▶ _TASK ITEM_
Output exactly the lines below, starting with the line that has "in Hardware unterstützt" and going on through the line that has "mit einer reinen", both included, and no other lines.

Dataset excerpts:

# # # #

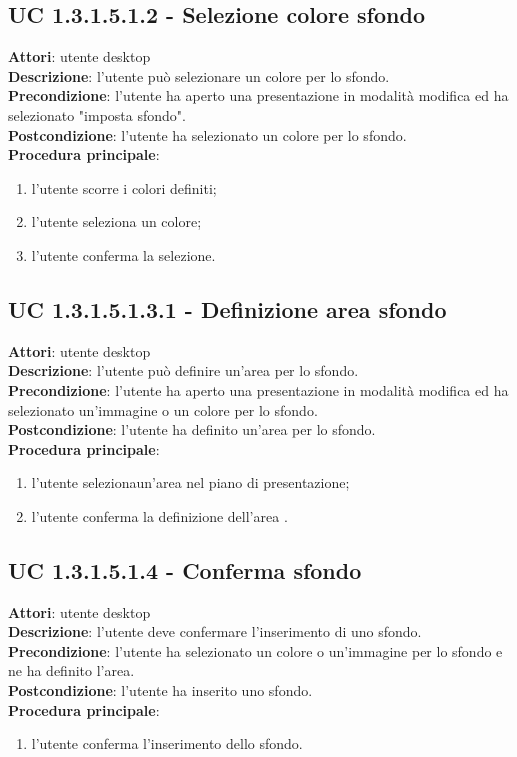 \subsection{UC 1.3.1.5.1.2 - Selezione colore sfondo}{
	\label{uc1.3.1.5.1.2}
	\textbf{Attori}: utente desktop \\
	\textbf{Descrizione}: l'utente può selezionare un colore per lo sfondo. \\
	\textbf{Precondizione}: l'utente ha aperto una presentazione in modalità modifica ed ha selezionato "imposta sfondo".	\\
	\textbf{Postcondizione}: l'utente ha selezionato un colore per lo sfondo.	\\
	\textbf{Procedura principale}:
	\begin{enumerate}
		\item l'utente scorre i colori definiti;
		\item l'utente seleziona un colore;
		\item l'utente conferma la selezione.
	\end{enumerate}
}
\subsection{UC 1.3.1.5.1.3.1 - Definizione area sfondo}{
	\label{uc1.3.1.5.1.3.1}
	\textbf{Attori}: utente desktop \\
	\textbf{Descrizione}: l'utente può definire un'area per lo sfondo. \\
	\textbf{Precondizione}: l'utente ha aperto una presentazione in modalità modifica ed ha selezionato un'immagine o un colore per lo sfondo.	\\
	\textbf{Postcondizione}: l'utente ha definito un'area per lo sfondo.	\\
	\textbf{Procedura principale}:
	\begin{enumerate}
		\item l'utente selezionaun'area nel piano di presentazione;
		\item l'utente conferma la definizione dell'area .
	\end{enumerate}
}

\subsection{UC 1.3.1.5.1.4 - Conferma sfondo}{
	\label{uc1.3.1.5.1.4}
	\textbf{Attori}: utente desktop \\
	\textbf{Descrizione}: l'utente deve confermare l'inserimento di uno sfondo. \\
	\textbf{Precondizione}: l'utente ha selezionato un colore o un'immagine per lo sfondo e ne ha definito l'area.	\\
	\textbf{Postcondizione}: l'utente ha inserito uno sfondo.	\\
	\textbf{Procedura principale}:
	\begin{enumerate}
		\item l'utente conferma l'inserimento dello sfondo.
	\end{enumerate}
}

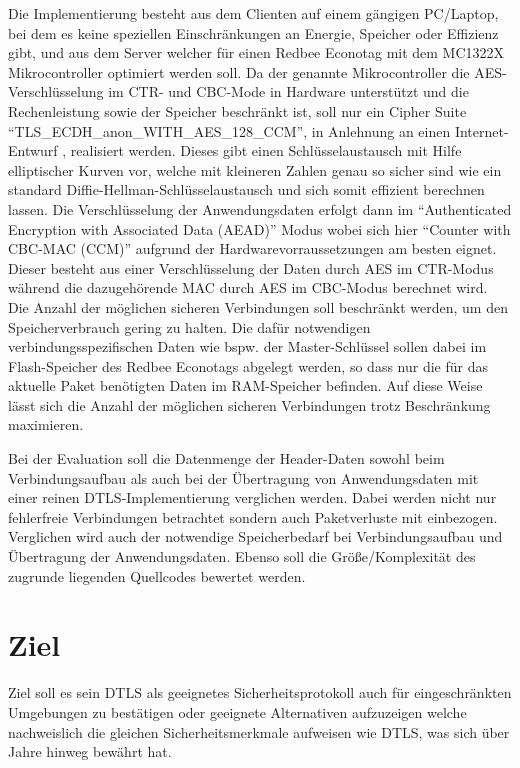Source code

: \documentclass[a4paper,10pt]{report}
\begin{document}
Die Implementierung besteht aus dem Clienten auf einem gängigen PC/Laptop, bei dem es keine speziellen Einschränkungen an Energie,
Speicher oder Effizienz gibt, und aus dem Server welcher für einen Redbee Econotag \cite{econotag} mit dem MC1322X
Mikrocontroller \cite{mc1322x} optimiert werden soll. Da der genannte Mikrocontroller die AES-Verschlüsselung im CTR- und CBC-Mode
in Hardware unterstützt und die Rechenleistung sowie der Speicher beschränkt ist, soll nur ein Cipher Suite "`TLS\_ECDH\_anon\_WITH\_AES\_128\_CCM"',
in Anlehnung an einen Internet-Entwurf \cite{draftaesecc}, realisiert werden. Dieses gibt einen Schlüsselaustausch mit Hilfe elliptischer
Kurven vor, welche mit kleineren Zahlen genau so sicher sind wie ein standard Diffie-Hellman-Schlüsselaustausch und sich somit effizient berechnen
lassen. Die Verschlüsselung der Anwendungsdaten erfolgt dann im "`Authenticated Encryption with Associated Data (AEAD)"' Modus \cite{rfc5116}
wobei sich hier "`Counter with CBC-MAC (CCM)"' \cite{rfc3610} aufgrund der Hardwarevorraussetzungen am besten eignet. Dieser besteht
aus einer Verschlüsselung der Daten durch AES im CTR-Modus während die dazugehörende MAC durch AES im CBC-Modus berechnet wird.
Die Anzahl der möglichen sicheren Verbindungen soll beschränkt werden, um den Speicherverbrauch gering zu halten.
Die dafür notwendigen verbindungsspezifischen Daten wie bspw. der Master-Schlüssel sollen dabei im Flash-Speicher des Redbee Econotags
abgelegt werden, so dass nur die für das aktuelle Paket benötigten Daten im RAM-Speicher befinden. Auf diese Weise lässt sich
die Anzahl der möglichen sicheren Verbindungen trotz Beschränkung maximieren.

Bei der Evaluation soll die Datenmenge der Header-Daten sowohl beim Verbindungsaufbau als auch bei der Übertragung von Anwendungsdaten
mit einer reinen DTLS-Implementierung verglichen werden. Dabei werden nicht nur fehlerfreie Verbindungen betrachtet sondern auch Paketverluste
mit einbezogen. Verglichen wird auch der notwendige Speicherbedarf bei Verbindungsaufbau und Übertragung der Anwendungsdaten.
Ebenso soll die Größe/Komplexität des zugrunde liegenden Quellcodes bewertet werden.

\section{Ziel}
Ziel soll es sein DTLS als geeignetes Sicherheitsprotokoll auch für eingeschränkten Umgebungen zu bestätigen oder geeignete Alternativen
aufzuzeigen welche nachweislich die gleichen Sicherheitsmerkmale aufweisen wie DTLS, was sich über Jahre hinweg bewährt hat.
\end{document}
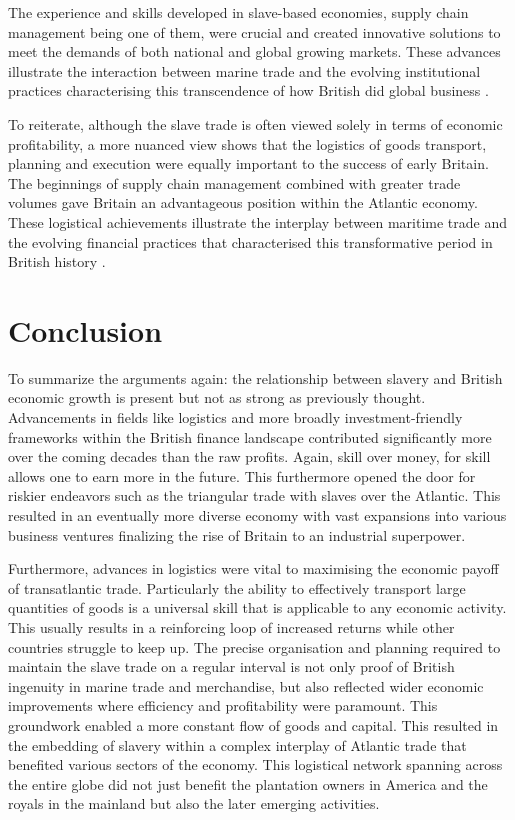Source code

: \documentclass[a4paper,11pt]{article}
\begin{document}
The experience and skills developed in slave-based economies, supply chain management being one of them, were crucial and created innovative solutions to meet the demands of both national and global growing markets. These advances illustrate the interaction between marine trade and the evolving institutional practices characterising this transcendence of how British did global business \citep{berghudson2021}.

To reiterate, although the slave trade is often viewed solely in terms of economic profitability, a more nuanced view shows that the logistics of goods transport, planning and execution were equally important to the success of early Britain. The beginnings of supply chain management combined with greater trade volumes gave Britain an advantageous position within the Atlantic economy. These logistical achievements illustrate the interplay between maritime trade and the evolving financial practices that characterised this transformative period in British history \citep{harley2015}.

\section{Conclusion}

To summarize the arguments again: the relationship between slavery and British economic growth is present but not as strong as previously thought. Advancements in fields like logistics and more broadly investment-friendly frameworks within the British finance landscape contributed significantly more over the coming decades than the raw profits. Again, skill over money, for skill allows one to earn more in the future. This furthermore opened the door for riskier endeavors such as the triangular trade with slaves over the Atlantic. This resulted in an eventually more diverse economy with vast expansions into various business ventures finalizing the rise of Britain to an industrial superpower.

Furthermore, advances in logistics were vital to maximising the economic payoff of transatlantic trade. Particularly the ability to effectively transport large quantities of goods is a universal skill that is applicable to any economic activity. This usually results in a reinforcing loop of increased returns while other countries struggle to keep up. The precise organisation and planning required to maintain the slave trade on a regular interval is not only proof of British ingenuity in marine trade and merchandise, but also reflected wider economic improvements where efficiency and profitability were paramount. This groundwork enabled a more constant flow of goods and capital. This resulted in the embedding of slavery within a complex interplay of Atlantic trade that benefited various sectors of the economy. This logistical network spanning across the entire globe did not just benefit the plantation owners in America and the royals in the mainland but also the later emerging activities.
\end{document}
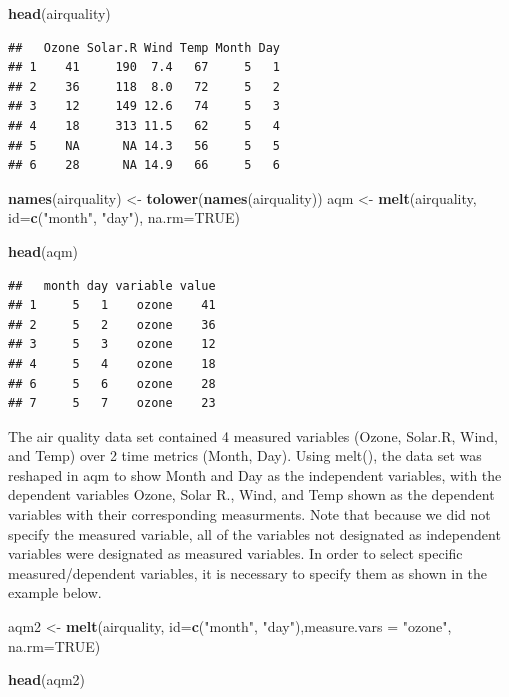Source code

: \documentclass[]{book}
\newenvironment{Shaded}{\begin{snugshade}}{\end{snugshade}}
\newcommand{\DataTypeTok}[1]{\textcolor[rgb]{0.13,0.29,0.53}{#1}}
\newcommand{\KeywordTok}[1]{\textcolor[rgb]{0.13,0.29,0.53}{\textbf{#1}}}
\newcommand{\NormalTok}[1]{#1}
\newcommand{\OtherTok}[1]{\textcolor[rgb]{0.56,0.35,0.01}{#1}}
\newcommand{\StringTok}[1]{\textcolor[rgb]{0.31,0.60,0.02}{#1}}
\begin{document}
\begin{Shaded}
\begin{Highlighting}[]
\KeywordTok{head}\NormalTok{(airquality)}
\end{Highlighting}
\end{Shaded}

\begin{verbatim}
##   Ozone Solar.R Wind Temp Month Day
## 1    41     190  7.4   67     5   1
## 2    36     118  8.0   72     5   2
## 3    12     149 12.6   74     5   3
## 4    18     313 11.5   62     5   4
## 5    NA      NA 14.3   56     5   5
## 6    28      NA 14.9   66     5   6
\end{verbatim}

\begin{Shaded}
\begin{Highlighting}[]
\KeywordTok{names}\NormalTok{(airquality) <-}\StringTok{ }\KeywordTok{tolower}\NormalTok{(}\KeywordTok{names}\NormalTok{(airquality))}
\NormalTok{aqm <-}\StringTok{ }\KeywordTok{melt}\NormalTok{(airquality, }\DataTypeTok{id=}\KeywordTok{c}\NormalTok{(}\StringTok{"month"}\NormalTok{, }\StringTok{"day"}\NormalTok{), }\DataTypeTok{na.rm=}\OtherTok{TRUE}\NormalTok{)}

\KeywordTok{head}\NormalTok{(aqm)}
\end{Highlighting}
\end{Shaded}

\begin{verbatim}
##   month day variable value
## 1     5   1    ozone    41
## 2     5   2    ozone    36
## 3     5   3    ozone    12
## 4     5   4    ozone    18
## 6     5   6    ozone    28
## 7     5   7    ozone    23
\end{verbatim}

The air quality data set contained 4 measured variables (Ozone, Solar.R, Wind, and Temp) over 2 time metrics (Month, Day). Using melt(), the data set was reshaped in aqm to show Month and Day as the independent variables, with the dependent variables Ozone, Solar R., Wind, and Temp shown as the dependent variables with their corresponding measurments. Note that because we did not specify the measured variable, all of the variables not designated as independent variables were designated as measured variables. In order to select specific measured/dependent variables, it is necessary to specify them as shown in the example below.

\begin{Shaded}
\begin{Highlighting}[]
\NormalTok{aqm2 <-}\StringTok{ }\KeywordTok{melt}\NormalTok{(airquality, }\DataTypeTok{id=}\KeywordTok{c}\NormalTok{(}\StringTok{"month"}\NormalTok{, }\StringTok{"day"}\NormalTok{),}\DataTypeTok{measure.vars =} \StringTok{"ozone"}\NormalTok{, }\DataTypeTok{na.rm=}\OtherTok{TRUE}\NormalTok{)}

\KeywordTok{head}\NormalTok{(aqm2)}
\end{Highlighting}
\end{Shaded}
\end{document}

# # # #

▶ _ANSWER SECTION_
in Hardware unterstützt und die Rechenleistung sowie der Speicher beschränkt ist, soll nur ein Cipher Suite "`TLS\_ECDH\_anon\_WITH\_AES\_128\_CCM"',
in Anlehnung an einen Internet-Entwurf \cite{draftaesecc}, realisiert werden. Dieses gibt einen Schlüsselaustausch mit Hilfe elliptischer
Kurven vor, welche mit kleineren Zahlen genau so sicher sind wie ein standard Diffie-Hellman-Schlüsselaustausch und sich somit effizient berechnen
lassen. Die Verschlüsselung der Anwendungsdaten erfolgt dann im "`Authenticated Encryption with Associated Data (AEAD)"' Modus \cite{rfc5116}
wobei sich hier "`Counter with CBC-MAC (CCM)"' \cite{rfc3610} aufgrund der Hardwarevorraussetzungen am besten eignet. Dieser besteht
aus einer Verschlüsselung der Daten durch AES im CTR-Modus während die dazugehörende MAC durch AES im CBC-Modus berechnet wird.
Die Anzahl der möglichen sicheren Verbindungen soll beschränkt werden, um den Speicherverbrauch gering zu halten.
Die dafür notwendigen verbindungsspezifischen Daten wie bspw. der Master-Schlüssel sollen dabei im Flash-Speicher des Redbee Econotags
abgelegt werden, so dass nur die für das aktuelle Paket benötigten Daten im RAM-Speicher befinden. Auf diese Weise lässt sich
die Anzahl der möglichen sicheren Verbindungen trotz Beschränkung maximieren.

Bei der Evaluation soll die Datenmenge der Header-Daten sowohl beim Verbindungsaufbau als auch bei der Übertragung von Anwendungsdaten
mit einer reinen DTLS-Implementierung verglichen werden. Dabei werden nicht nur fehlerfreie Verbindungen betrachtet sondern auch Paketverluste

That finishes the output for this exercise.